WHAT YOU ARE ASKED TO DO: Copy every line of the entries that includes the word "따뜻하고".

Saved entries
Segment Open

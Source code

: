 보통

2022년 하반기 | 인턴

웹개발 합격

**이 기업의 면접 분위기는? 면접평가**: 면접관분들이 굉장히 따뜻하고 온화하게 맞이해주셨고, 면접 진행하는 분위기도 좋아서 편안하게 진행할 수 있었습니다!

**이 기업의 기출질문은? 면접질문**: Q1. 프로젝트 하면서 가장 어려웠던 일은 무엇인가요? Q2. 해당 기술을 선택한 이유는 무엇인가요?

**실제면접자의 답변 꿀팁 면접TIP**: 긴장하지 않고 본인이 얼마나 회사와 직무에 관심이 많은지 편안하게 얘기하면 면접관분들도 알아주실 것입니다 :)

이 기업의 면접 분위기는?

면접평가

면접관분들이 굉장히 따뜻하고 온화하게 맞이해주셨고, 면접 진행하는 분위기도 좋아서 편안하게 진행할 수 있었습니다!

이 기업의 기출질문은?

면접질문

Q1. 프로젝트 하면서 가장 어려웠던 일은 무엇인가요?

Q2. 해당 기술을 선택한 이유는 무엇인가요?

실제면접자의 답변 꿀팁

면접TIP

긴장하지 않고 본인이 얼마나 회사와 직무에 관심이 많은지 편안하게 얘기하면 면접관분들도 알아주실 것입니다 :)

Segment Closed

EXERCISE SOLUTION:
**이 기업의 면접 분위기는? 면접평가**: 면접관분들이 굉장히 따뜻하고 온화하게 맞이해주셨고, 면접 진행하는 분위기도 좋아서 편안하게 진행할 수 있었습니다!
면접관분들이 굉장히 따뜻하고 온화하게 맞이해주셨고, 면접 진행하는 분위기도 좋아서 편안하게 진행할 수 있었습니다!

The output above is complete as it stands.